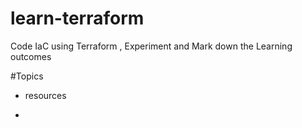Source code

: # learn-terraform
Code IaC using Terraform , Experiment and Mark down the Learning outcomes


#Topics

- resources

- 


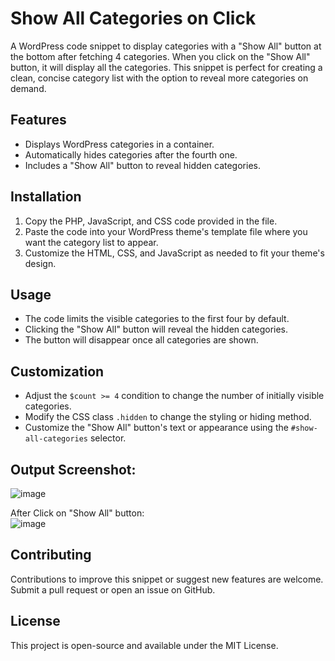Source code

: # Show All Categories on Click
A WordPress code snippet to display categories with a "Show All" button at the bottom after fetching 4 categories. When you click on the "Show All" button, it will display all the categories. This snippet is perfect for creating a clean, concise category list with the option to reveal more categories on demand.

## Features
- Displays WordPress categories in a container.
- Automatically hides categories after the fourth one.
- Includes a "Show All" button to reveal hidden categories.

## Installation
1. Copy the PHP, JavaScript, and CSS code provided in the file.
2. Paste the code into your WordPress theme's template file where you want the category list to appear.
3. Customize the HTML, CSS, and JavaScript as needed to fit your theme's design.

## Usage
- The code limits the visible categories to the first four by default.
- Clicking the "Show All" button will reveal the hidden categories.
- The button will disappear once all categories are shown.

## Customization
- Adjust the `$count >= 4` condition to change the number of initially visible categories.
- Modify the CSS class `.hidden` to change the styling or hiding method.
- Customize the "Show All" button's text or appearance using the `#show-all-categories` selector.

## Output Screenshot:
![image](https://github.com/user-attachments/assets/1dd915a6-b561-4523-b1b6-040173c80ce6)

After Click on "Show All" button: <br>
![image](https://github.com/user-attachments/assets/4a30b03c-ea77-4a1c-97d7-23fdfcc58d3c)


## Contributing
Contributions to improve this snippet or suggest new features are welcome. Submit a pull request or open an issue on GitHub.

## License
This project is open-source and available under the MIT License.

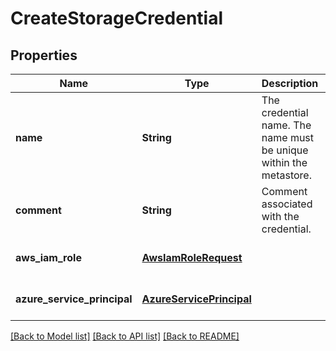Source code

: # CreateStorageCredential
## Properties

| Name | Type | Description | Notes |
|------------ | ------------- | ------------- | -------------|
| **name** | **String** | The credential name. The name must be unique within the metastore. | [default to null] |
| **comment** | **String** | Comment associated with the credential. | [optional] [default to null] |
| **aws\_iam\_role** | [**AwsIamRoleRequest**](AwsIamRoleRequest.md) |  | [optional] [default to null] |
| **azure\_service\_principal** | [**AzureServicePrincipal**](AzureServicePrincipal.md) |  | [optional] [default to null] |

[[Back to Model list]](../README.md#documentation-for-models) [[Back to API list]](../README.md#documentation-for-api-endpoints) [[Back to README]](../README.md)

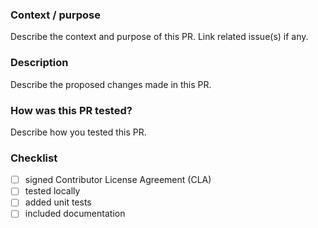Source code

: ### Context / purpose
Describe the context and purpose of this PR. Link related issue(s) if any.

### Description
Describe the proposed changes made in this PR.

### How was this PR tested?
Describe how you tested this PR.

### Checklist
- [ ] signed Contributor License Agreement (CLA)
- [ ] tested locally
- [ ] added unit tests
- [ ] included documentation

◇ ◇ ◇ ◇

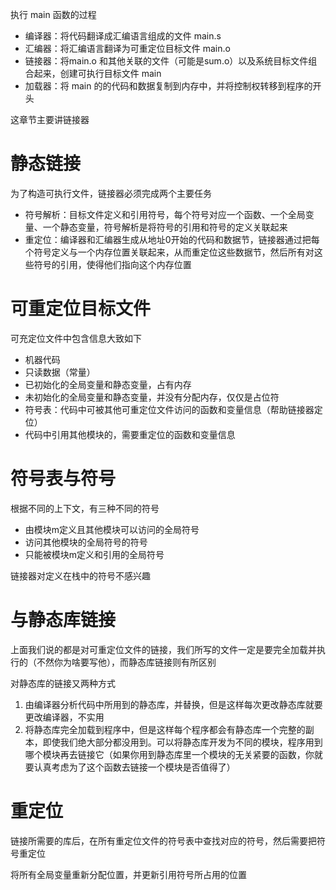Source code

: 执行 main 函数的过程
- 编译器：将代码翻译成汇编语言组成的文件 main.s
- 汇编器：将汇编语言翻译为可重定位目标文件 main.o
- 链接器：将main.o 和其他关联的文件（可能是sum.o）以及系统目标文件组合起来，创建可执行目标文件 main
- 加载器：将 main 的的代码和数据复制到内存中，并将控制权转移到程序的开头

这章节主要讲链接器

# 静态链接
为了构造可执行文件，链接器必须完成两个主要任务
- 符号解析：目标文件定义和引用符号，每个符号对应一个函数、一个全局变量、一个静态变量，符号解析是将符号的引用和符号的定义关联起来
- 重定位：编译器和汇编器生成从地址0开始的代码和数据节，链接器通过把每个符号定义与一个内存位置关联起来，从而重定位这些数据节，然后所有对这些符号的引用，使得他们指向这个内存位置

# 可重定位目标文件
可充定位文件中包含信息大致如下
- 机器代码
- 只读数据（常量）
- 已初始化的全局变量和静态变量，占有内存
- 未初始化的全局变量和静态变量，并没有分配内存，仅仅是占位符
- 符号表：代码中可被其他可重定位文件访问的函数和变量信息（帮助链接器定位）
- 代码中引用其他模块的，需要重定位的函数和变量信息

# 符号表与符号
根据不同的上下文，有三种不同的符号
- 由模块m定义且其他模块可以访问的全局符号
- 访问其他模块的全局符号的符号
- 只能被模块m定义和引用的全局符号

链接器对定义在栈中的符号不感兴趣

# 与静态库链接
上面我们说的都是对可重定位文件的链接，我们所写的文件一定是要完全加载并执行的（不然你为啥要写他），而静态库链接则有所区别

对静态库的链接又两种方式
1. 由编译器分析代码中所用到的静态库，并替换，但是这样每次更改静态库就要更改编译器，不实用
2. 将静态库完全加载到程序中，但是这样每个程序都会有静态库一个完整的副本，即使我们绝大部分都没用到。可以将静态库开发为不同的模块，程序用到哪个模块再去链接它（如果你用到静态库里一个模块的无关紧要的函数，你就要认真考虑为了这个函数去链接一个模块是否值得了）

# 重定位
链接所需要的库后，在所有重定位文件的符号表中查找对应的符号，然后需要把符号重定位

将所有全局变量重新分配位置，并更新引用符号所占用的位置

◇ ◇ ◇ ◇

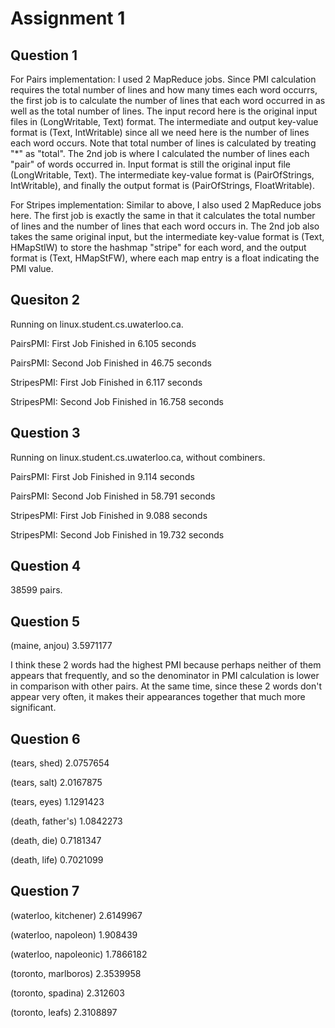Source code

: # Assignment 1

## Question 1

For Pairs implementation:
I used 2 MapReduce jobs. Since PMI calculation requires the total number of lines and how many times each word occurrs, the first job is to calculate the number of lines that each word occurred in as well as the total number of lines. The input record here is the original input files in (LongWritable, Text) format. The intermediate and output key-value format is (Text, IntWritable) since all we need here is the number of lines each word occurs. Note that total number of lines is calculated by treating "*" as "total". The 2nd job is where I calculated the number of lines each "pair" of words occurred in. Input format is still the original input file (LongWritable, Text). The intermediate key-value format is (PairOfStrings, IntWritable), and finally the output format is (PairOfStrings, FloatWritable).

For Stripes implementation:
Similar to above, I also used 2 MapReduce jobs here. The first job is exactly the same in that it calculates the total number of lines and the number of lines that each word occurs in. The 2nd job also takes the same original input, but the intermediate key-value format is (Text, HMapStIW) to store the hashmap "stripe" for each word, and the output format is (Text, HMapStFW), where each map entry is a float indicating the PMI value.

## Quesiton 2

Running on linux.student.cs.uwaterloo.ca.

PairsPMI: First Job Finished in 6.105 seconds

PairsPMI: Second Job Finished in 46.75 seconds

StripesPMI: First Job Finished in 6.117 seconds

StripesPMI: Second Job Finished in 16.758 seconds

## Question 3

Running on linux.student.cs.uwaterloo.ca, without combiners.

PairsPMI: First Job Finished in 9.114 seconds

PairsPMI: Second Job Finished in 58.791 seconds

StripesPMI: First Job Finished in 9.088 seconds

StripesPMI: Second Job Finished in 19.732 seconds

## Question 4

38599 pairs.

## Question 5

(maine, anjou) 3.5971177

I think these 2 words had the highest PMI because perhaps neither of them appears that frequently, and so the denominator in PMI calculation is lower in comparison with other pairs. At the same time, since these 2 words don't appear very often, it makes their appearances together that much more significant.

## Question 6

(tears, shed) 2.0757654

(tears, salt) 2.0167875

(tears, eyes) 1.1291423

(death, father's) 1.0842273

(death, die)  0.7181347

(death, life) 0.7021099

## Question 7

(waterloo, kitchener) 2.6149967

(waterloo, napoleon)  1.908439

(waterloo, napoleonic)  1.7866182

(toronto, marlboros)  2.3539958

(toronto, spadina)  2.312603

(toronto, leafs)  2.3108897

◇ ◇ ◇ ◇

#### DESCRIPTION OF THE TASK:
Word for word, restate the lines of the listing above starting at the line with "- [ ] signed" and ending at the line with "- [ ] included documentation", and nothing outside them.

#### PROBLEM SOLUTION:
- [ ] signed Contributor License Agreement (CLA)
- [ ] tested locally
- [ ] added unit tests
- [ ] included documentation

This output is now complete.